→ **Try it**
Every line with the word "suporte" in it should be extracted from the data that follows.

*** Opening Data provided ***

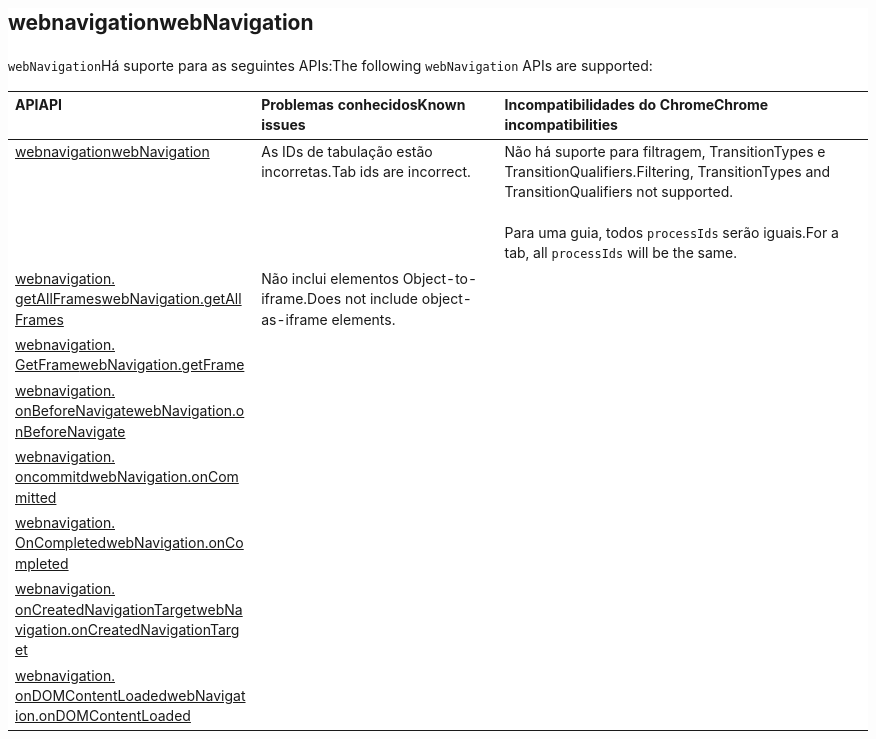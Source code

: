 
## <span data-ttu-id="f6a13-337">webnavigation</span><span class="sxs-lookup"><span data-stu-id="f6a13-337">webNavigation</span></span>

<span data-ttu-id="f6a13-338">`webNavigation`Há suporte para as seguintes APIs:</span><span class="sxs-lookup"><span data-stu-id="f6a13-338">The following `webNavigation` APIs are supported:</span></span>


| <span data-ttu-id="f6a13-339">API</span><span class="sxs-lookup"><span data-stu-id="f6a13-339">API</span></span>                                                                                                                                                           | <span data-ttu-id="f6a13-340">Problemas conhecidos</span><span class="sxs-lookup"><span data-stu-id="f6a13-340">Known issues</span></span>                                | <span data-ttu-id="f6a13-341">Incompatibilidades do Chrome</span><span class="sxs-lookup"><span data-stu-id="f6a13-341">Chrome incompatibilities</span></span>                                                                                                    |
|:--------------------------------------------------------------------------------------------------------------------------------------------------------------|:--------------------------------------------|:----------------------------------------------------------------------------------------------------------------------------|
| [<span data-ttu-id="f6a13-342">webnavigation</span><span class="sxs-lookup"><span data-stu-id="f6a13-342">webNavigation</span></span>](https://developer.mozilla.org/docs/Mozilla/Add-ons/WebExtensions/API/webNavigation)                                                     | <span data-ttu-id="f6a13-343">As IDs de tabulação estão incorretas.</span><span class="sxs-lookup"><span data-stu-id="f6a13-343">Tab ids are incorrect.</span></span>                      | <span data-ttu-id="f6a13-344">Não há suporte para filtragem, TransitionTypes e TransitionQualifiers.</span><span class="sxs-lookup"><span data-stu-id="f6a13-344">Filtering, TransitionTypes and TransitionQualifiers not supported.</span></span> <br/><br/> <span data-ttu-id="f6a13-345">Para uma guia, todos `processIds` serão iguais.</span><span class="sxs-lookup"><span data-stu-id="f6a13-345">For a tab, all `processIds` will be the same.</span></span> |
| [<span data-ttu-id="f6a13-346">webnavigation. getAllFrames</span><span class="sxs-lookup"><span data-stu-id="f6a13-346">webNavigation.getAllFrames</span></span>](https://developer.mozilla.org/docs/Mozilla/Add-ons/WebExtensions/API/webNavigation/getAllFrames)                           | <span data-ttu-id="f6a13-347">Não inclui elementos Object-to-iframe.</span><span class="sxs-lookup"><span data-stu-id="f6a13-347">Does not include object-as-iframe elements.</span></span> |                                                                                                                             |
| [<span data-ttu-id="f6a13-348">webnavigation. GetFrame</span><span class="sxs-lookup"><span data-stu-id="f6a13-348">webNavigation.getFrame</span></span>](https://developer.mozilla.org/docs/Mozilla/Add-ons/WebExtensions/API/webNavigation/getFrame)                                   |                                             |                                                                                                                             |
| [<span data-ttu-id="f6a13-349">webnavigation. onBeforeNavigate</span><span class="sxs-lookup"><span data-stu-id="f6a13-349">webNavigation.onBeforeNavigate</span></span>](https://developer.mozilla.org/docs/Mozilla/Add-ons/WebExtensions/API/webNavigation/onBeforeNavigate)                   |                                             |                                                                                                                             |
| [<span data-ttu-id="f6a13-350">webnavigation. oncommitd</span><span class="sxs-lookup"><span data-stu-id="f6a13-350">webNavigation.onCommitted</span></span>](https://developer.mozilla.org/Add-ons/WebExtensions/API/webNavigation/onCommitted)                                           |                                             |                                                                                                                             |
| [<span data-ttu-id="f6a13-351">webnavigation. OnCompleted</span><span class="sxs-lookup"><span data-stu-id="f6a13-351">webNavigation.onCompleted</span></span>](https://developer.mozilla.org/docs/Mozilla/Add-ons/WebExtensions/API/webNavigation/onCompleted)                             |                                             |                                                                                                                             |
| [<span data-ttu-id="f6a13-352">webnavigation. onCreatedNavigationTarget</span><span class="sxs-lookup"><span data-stu-id="f6a13-352">webNavigation.onCreatedNavigationTarget</span></span>](https://developer.mozilla.org/docs/Mozilla/Add-ons/WebExtensions/API/webNavigation/onCreatedNavigationTarget) |                                             |                                                                                                                             |
| [<span data-ttu-id="f6a13-353">webnavigation. onDOMContentLoaded</span><span class="sxs-lookup"><span data-stu-id="f6a13-353">webNavigation.onDOMContentLoaded</span></span>](https://developer.mozilla.org/docs/Mozilla/Add-ons/WebExtensions/API/webNavigation/onDOMContentLoaded)               |                                             |                                                                                                                             |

*** Closing Data provided ***

→ **Exercise response**
<span data-ttu-id="f6a13-338">`webNavigation`Há suporte para as seguintes APIs:</span><span class="sxs-lookup"><span data-stu-id="f6a13-338">The following `webNavigation` APIs are supported:</span></span>
| [<span data-ttu-id="f6a13-342">webnavigation</span><span class="sxs-lookup"><span data-stu-id="f6a13-342">webNavigation</span></span>](https://developer.mozilla.org/docs/Mozilla/Add-ons/WebExtensions/API/webNavigation)                                                     | <span data-ttu-id="f6a13-343">As IDs de tabulação estão incorretas.</span><span class="sxs-lookup"><span data-stu-id="f6a13-343">Tab ids are incorrect.</span></span>                      | <span data-ttu-id="f6a13-344">Não há suporte para filtragem, TransitionTypes e TransitionQualifiers.</span><span class="sxs-lookup"><span data-stu-id="f6a13-344">Filtering, TransitionTypes and TransitionQualifiers not supported.</span></span> <br/><br/> <span data-ttu-id="f6a13-345">Para uma guia, todos `processIds` serão iguais.</span><span class="sxs-lookup"><span data-stu-id="f6a13-345">For a tab, all `processIds` will be the same.</span></span> |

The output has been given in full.